-- WHAT TO PRODUCE --
Look through the data below for the line with "### 6) Health & Observability", and transcribe it exactly together with each line after it up to and including the line with "- Chalk pinned". Give nothing else.

-- ENTRIES PROVIDED --
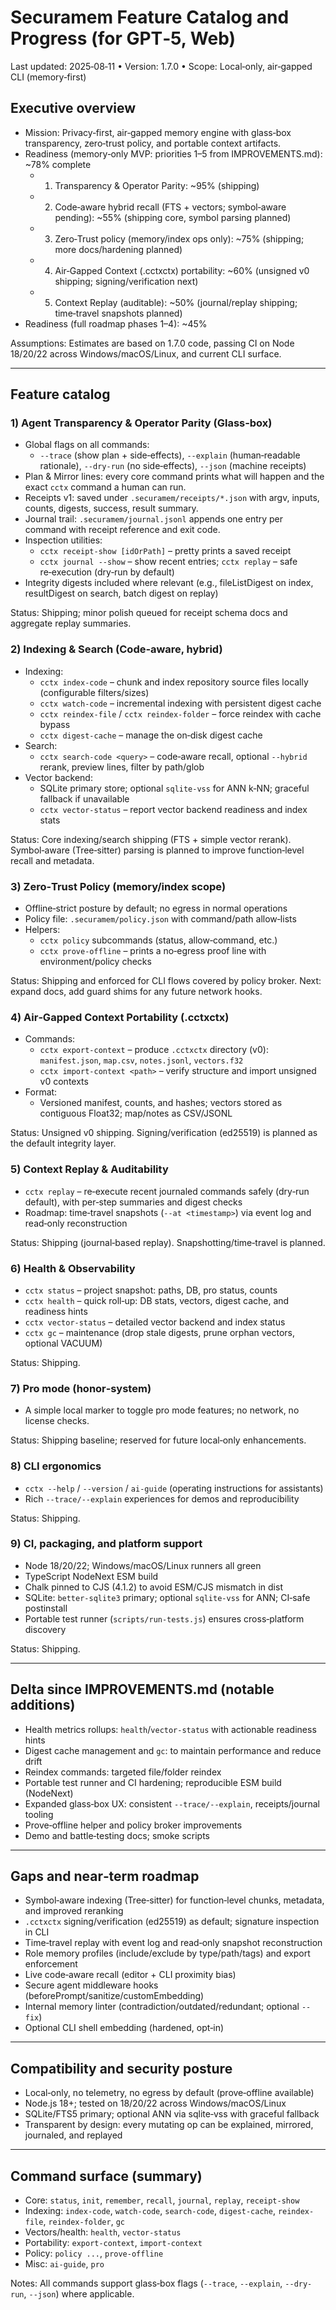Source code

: # Securamem Feature Catalog and Progress (for GPT‑5, Web)

Last updated: 2025‑08‑11 • Version: 1.7.0 • Scope: Local‑only, air‑gapped CLI (memory‑first)

## Executive overview

- Mission: Privacy‑first, air‑gapped memory engine with glass‑box transparency, zero‑trust policy, and portable context artifacts.
- Readiness (memory‑only MVP: priorities 1–5 from IMPROVEMENTS.md): ~78% complete
  - 1) Transparency & Operator Parity: ~95% (shipping)
  - 2) Code‑aware hybrid recall (FTS + vectors; symbol‑aware pending): ~55% (shipping core, symbol parsing planned)
  - 3) Zero‑Trust policy (memory/index ops only): ~75% (shipping; more docs/hardening planned)
  - 4) Air‑Gapped Context (.cctxctx) portability: ~60% (unsigned v0 shipping; signing/verification next)
  - 5) Context Replay (auditable): ~50% (journal/replay shipping; time‑travel snapshots planned)
- Readiness (full roadmap phases 1–4): ~45%

Assumptions: Estimates are based on 1.7.0 code, passing CI on Node 18/20/22 across Windows/macOS/Linux, and current CLI surface.

---

## Feature catalog

### 1) Agent Transparency & Operator Parity (Glass‑box)
- Global flags on all commands:
  - `--trace` (show plan + side‑effects), `--explain` (human‑readable rationale), `--dry-run` (no side‑effects), `--json` (machine receipts)
- Plan & Mirror lines: every core command prints what will happen and the exact `cctx` command a human can run.
- Receipts v1: saved under `.securamem/receipts/*.json` with argv, inputs, counts, digests, success, result summary.
- Journal trail: `.securamem/journal.jsonl` appends one entry per command with receipt reference and exit code.
- Inspection utilities:
  - `cctx receipt-show [idOrPath]` – pretty prints a saved receipt
  - `cctx journal --show` – show recent entries; `cctx replay` – safe re‑execution (dry‑run by default)
- Integrity digests included where relevant (e.g., fileListDigest on index, resultDigest on search, batch digest on replay)

Status: Shipping; minor polish queued for receipt schema docs and aggregate replay summaries.

### 2) Indexing & Search (Code‑aware, hybrid)
- Indexing:
  - `cctx index-code` – chunk and index repository source files locally (configurable filters/sizes)
  - `cctx watch-code` – incremental indexing with persistent digest cache
  - `cctx reindex-file` / `cctx reindex-folder` – force reindex with cache bypass
  - `cctx digest-cache` – manage the on‑disk digest cache
- Search:
  - `cctx search-code <query>` – code‑aware recall, optional `--hybrid` rerank, preview lines, filter by path/glob
- Vector backend:
  - SQLite primary store; optional `sqlite-vss` for ANN k‑NN; graceful fallback if unavailable
  - `cctx vector-status` – report vector backend readiness and index stats

Status: Core indexing/search shipping (FTS + simple vector rerank). Symbol‑aware (Tree‑sitter) parsing is planned to improve function‑level recall and metadata.

### 3) Zero‑Trust Policy (memory/index scope)
- Offline‑strict posture by default; no egress in normal operations
- Policy file: `.securamem/policy.json` with command/path allow‑lists
- Helpers:
  - `cctx policy` subcommands (status, allow‑command, etc.)
  - `cctx prove-offline` – prints a no‑egress proof line with environment/policy checks

Status: Shipping and enforced for CLI flows covered by policy broker. Next: expand docs, add guard shims for any future network hooks.

### 4) Air‑Gapped Context Portability (.cctxctx)
- Commands:
  - `cctx export-context` – produce `.cctxctx` directory (v0): `manifest.json`, `map.csv`, `notes.jsonl`, `vectors.f32`
  - `cctx import-context <path>` – verify structure and import unsigned v0 contexts
- Format:
  - Versioned manifest, counts, and hashes; vectors stored as contiguous Float32; map/notes as CSV/JSONL

Status: Unsigned v0 shipping. Signing/verification (ed25519) is planned as the default integrity layer.

### 5) Context Replay & Auditability
- `cctx replay` – re‑execute recent journaled commands safely (dry‑run default), with per‑step summaries and digest checks
- Roadmap: time‑travel snapshots (`--at <timestamp>`) via event log and read‑only reconstruction

Status: Shipping (journal‑based replay). Snapshotting/time‑travel is planned.

### 6) Health & Observability
- `cctx status` – project snapshot: paths, DB, pro status, counts
- `cctx health` – quick roll‑up: DB stats, vectors, digest cache, and readiness hints
- `cctx vector-status` – detailed vector backend and index status
- `cctx gc` – maintenance (drop stale digests, prune orphan vectors, optional VACUUM)

Status: Shipping.

### 7) Pro mode (honor‑system)
- A simple local marker to toggle pro mode features; no network, no license checks.

Status: Shipping baseline; reserved for future local‑only enhancements.

### 8) CLI ergonomics
- `cctx --help` / `--version` / `ai-guide` (operating instructions for assistants)
- Rich `--trace/--explain` experiences for demos and reproducibility

Status: Shipping.

### 9) CI, packaging, and platform support
- Node 18/20/22; Windows/macOS/Linux runners all green
- TypeScript NodeNext ESM build
- Chalk pinned to CJS (4.1.2) to avoid ESM/CJS mismatch in dist
- SQLite: `better-sqlite3` primary; optional `sqlite-vss` for ANN; CI‑safe postinstall
- Portable test runner (`scripts/run-tests.js`) ensures cross‑platform discovery

Status: Shipping.

---

## Delta since IMPROVEMENTS.md (notable additions)
- Health metrics rollups: `health`/`vector-status` with actionable readiness hints
- Digest cache management and `gc`: to maintain performance and reduce drift
- Reindex commands: targeted file/folder reindex
- Portable test runner and CI hardening; reproducible ESM build (NodeNext)
- Expanded glass‑box UX: consistent `--trace/--explain`, receipts/journal tooling
- Prove‑offline helper and policy broker improvements
- Demo and battle‑testing docs; smoke scripts

---

## Gaps and near‑term roadmap
- Symbol‑aware indexing (Tree‑sitter) for function‑level chunks, metadata, and improved reranking
- `.cctxctx` signing/verification (ed25519) as default; signature inspection in CLI
- Time‑travel replay with event log and read‑only snapshot reconstruction
- Role memory profiles (include/exclude by type/path/tags) and export enforcement
- Live code‑aware recall (editor + CLI proximity bias)
- Secure agent middleware hooks (beforePrompt/sanitize/customEmbedding)
- Internal memory linter (contradiction/outdated/redundant; optional `--fix`)
- Optional CLI shell embedding (hardened, opt‑in)

---

## Compatibility and security posture
- Local‑only, no telemetry, no egress by default (prove‑offline available)
- Node.js 18+; tested on 18/20/22 across Windows/macOS/Linux
- SQLite/FTS5 primary; optional ANN via sqlite‑vss with graceful fallback
- Transparent by design: every mutating op can be explained, mirrored, journaled, and replayed

---

## Command surface (summary)
- Core: `status`, `init`, `remember`, `recall`, `journal`, `replay`, `receipt-show`
- Indexing: `index-code`, `watch-code`, `search-code`, `digest-cache`, `reindex-file`, `reindex-folder`, `gc`
- Vectors/health: `health`, `vector-status`
- Portability: `export-context`, `import-context`
- Policy: `policy ...`, `prove-offline`
- Misc: `ai-guide`, `pro`

Notes: All commands support glass‑box flags (`--trace`, `--explain`, `--dry-run`, `--json`) where applicable.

-- EXERCISE RESULT --
### 6) Health & Observability
- `cctx status` – project snapshot: paths, DB, pro status, counts
- `cctx health` – quick roll‑up: DB stats, vectors, digest cache, and readiness hints
- `cctx vector-status` – detailed vector backend and index status
- `cctx gc` – maintenance (drop stale digests, prune orphan vectors, optional VACUUM)

Status: Shipping.

### 7) Pro mode (honor‑system)
- A simple local marker to toggle pro mode features; no network, no license checks.

Status: Shipping baseline; reserved for future local‑only enhancements.

### 8) CLI ergonomics
- `cctx --help` / `--version` / `ai-guide` (operating instructions for assistants)
- Rich `--trace/--explain` experiences for demos and reproducibility

Status: Shipping.

### 9) CI, packaging, and platform support
- Node 18/20/22; Windows/macOS/Linux runners all green
- TypeScript NodeNext ESM build
- Chalk pinned to CJS (4.1.2) to avoid ESM/CJS mismatch in dist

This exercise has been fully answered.